* _What you have to do_: Repeat, word for word, all the data that follows, and exclude the pictures.

* _Source records_:

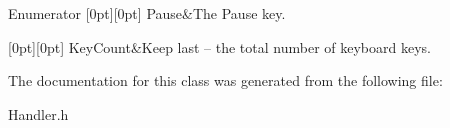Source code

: \begin{DoxyEnumFields}{Enumerator}
[0pt][0pt]{}\hypertarget{class_key_handler_1_1_key_a832541e186986ff9f6bd5a810ed5c164adccd6e248893bb2436507d450f2f6e6d}{}\label{class_key_handler_1_1_key_a832541e186986ff9f6bd5a810ed5c164adccd6e248893bb2436507d450f2f6e6d} 
Pause&The Pause key. \\
\hline

[0pt][0pt]{}\hypertarget{class_key_handler_1_1_key_a832541e186986ff9f6bd5a810ed5c164a0aa780304087d38e44781c86fe30116a}{}\label{class_key_handler_1_1_key_a832541e186986ff9f6bd5a810ed5c164a0aa780304087d38e44781c86fe30116a} 
Key\+Count&Keep last -- the total number of keyboard keys. \\
\hline

\end{DoxyEnumFields}


The documentation for this class was generated from the following file\+:\begin{DoxyCompactItemize}
\item 
Handler.\+h\end{DoxyCompactItemize}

* _Finished task_:
Source code

: \begin{DoxyEnumFields}{Enumerator}
[0pt][0pt]{}\hypertarget{class_key_handler_1_1_key_a832541e186986ff9f6bd5a810ed5c164adccd6e248893bb2436507d450f2f6e6d}{}\label{class_key_handler_1_1_key_a832541e186986ff9f6bd5a810ed5c164adccd6e248893bb2436507d450f2f6e6d} 
Pause&The Pause key. \\
\hline

[0pt][0pt]{}\hypertarget{class_key_handler_1_1_key_a832541e186986ff9f6bd5a810ed5c164a0aa780304087d38e44781c86fe30116a}{}\label{class_key_handler_1_1_key_a832541e186986ff9f6bd5a810ed5c164a0aa780304087d38e44781c86fe30116a} 
Key\+Count&Keep last -- the total number of keyboard keys. \\
\hline

\end{DoxyEnumFields}


The documentation for this class was generated from the following file\+:\begin{DoxyCompactItemize}
\item 
Handler.\+h\end{DoxyCompactItemize}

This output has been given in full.